At 5:03 PM +0200 2005-07-18, Iljitsch van Beijnum wrote:

     The registry customers don't pay the bills of ICANN and the
 governments who maintain the ccTLDs.
 Governments? You have some strange ideas about ccTLDs.
Okay, fine -- government-authorized organizations, then. Such as SIDN for .nl, DNS.be for .be, etc.... Like Verisign, they may well have to get their contracts renewed with the government. Like Verisign, the people who pay the bills are not the end-user consumers of e-mail addresses and web browsers, and many of the bill-payers are likely to be the sort of people who would want to encourage confusion.

 That's why it's good that browser vendors are keeping an eye on this.
We definitely don't want the registries being the watchers in this case, but I also don't think we want to have a mish-mash hodge-podge of twelve zillion different solutions, each of which is being hard-coded into various different applications. This is an area where we need to have some standards that can be broadly applied to all Internet and Internet-enabled applications, including web browsers.
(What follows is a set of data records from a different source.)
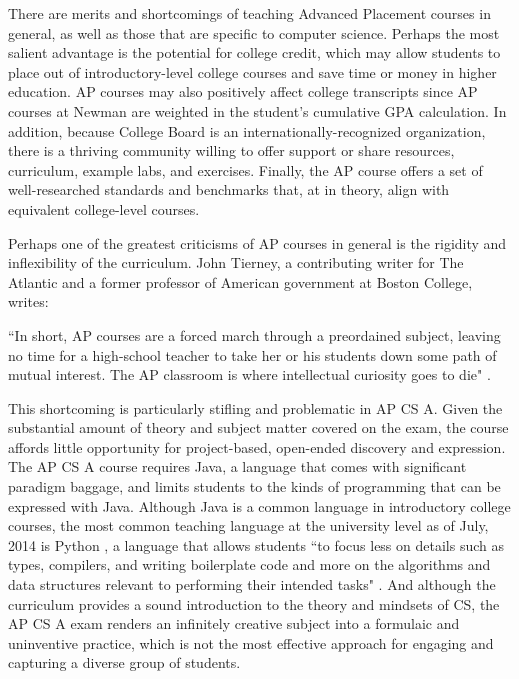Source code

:  \label{proconap}
There are merits and shortcomings of teaching Advanced Placement courses in general, as well as those that are specific to computer science. Perhaps the most salient advantage is the potential for college credit, which may allow students to place out of introductory-level college courses and save time or money in higher education. AP courses may also positively affect college transcripts since AP courses at Newman are weighted in the student’s cumulative GPA calculation. In addition, because College Board is an internationally-recognized organization, there is a thriving community willing to offer support or share resources, curriculum, example labs, and exercises. Finally, the AP course offers a set of well-researched standards and benchmarks that, at in theory, align with equivalent college-level courses. \par
Perhaps one of the greatest criticisms of AP courses in general is the rigidity and inflexibility of the curriculum. John Tierney, a contributing writer for The Atlantic and a former professor of American government at Boston College, writes:
\begin{blockquote}
	``In short, AP courses are a forced march through a preordained subject, leaving no time for a high-school teacher to take her or his students down some path of mutual interest. The AP classroom is where intellectual curiosity goes to die" \cite{atlantic}.
	\end{blockquote}
This shortcoming is particularly stifling and problematic in AP CS A. Given the substantial amount of theory and subject matter covered on the exam, the course affords little opportunity for project-based, open-ended discovery and expression. The AP CS A course requires Java, a language that comes with significant paradigm baggage, and limits students to the kinds of programming that can be expressed with Java. Although Java is a common language in introductory college courses, the most common teaching language at the university level as of July, 2014 is Python \cite{unilang}, a language that allows students ``to focus less on details such as types, compilers, and writing boilerplate code and more on the algorithms and data structures relevant to performing their intended tasks" \cite{guo}. And although the curriculum provides a sound introduction to the theory and mindsets of CS, the AP CS A exam renders an infinitely creative subject into a formulaic and uninventive practice, which is not the most effective approach for engaging and capturing a diverse group of students. \par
You wouldn't want Ford setting standards for roads, even if they could create an agreement with GM. And you don't want each country setting their own universal standards, either. That way lies madness.

 Let the lawyers rule the world? Yeah right, that will help.
Excuse me? How on God's Bloody Green Earth did you pull that out of your @$$?

 When the "governance" types get it right, sure, set up all the browsers
 to take their cue. In the mean time, let's do what works today.
Fine, so we get different implementations in every single browser and MUA and every other Internet-enabled program. You get what you want.

 Ultimately, the user should be in control (like I am with my named.root
 file) but the vendors should set good defaults to help the users who
 can't do this themselves.
You're a customer of an ISP. You know nothing about how to run your own nameserver. Just how exactly do you expect to have control over your own named.root?

If you're not a programmer with direct commit access to Mozilla and Opera, just how exactly do you expect to have any control over this process?


Your personal example doesn't count here. What counts is what the average user can do/is reasonably capable of.

--
Brad Knowles, <brad@stop.mail-abuse.org>

"Those who would give up essential Liberty, to purchase a little
temporary Safety, deserve neither Liberty nor Safety."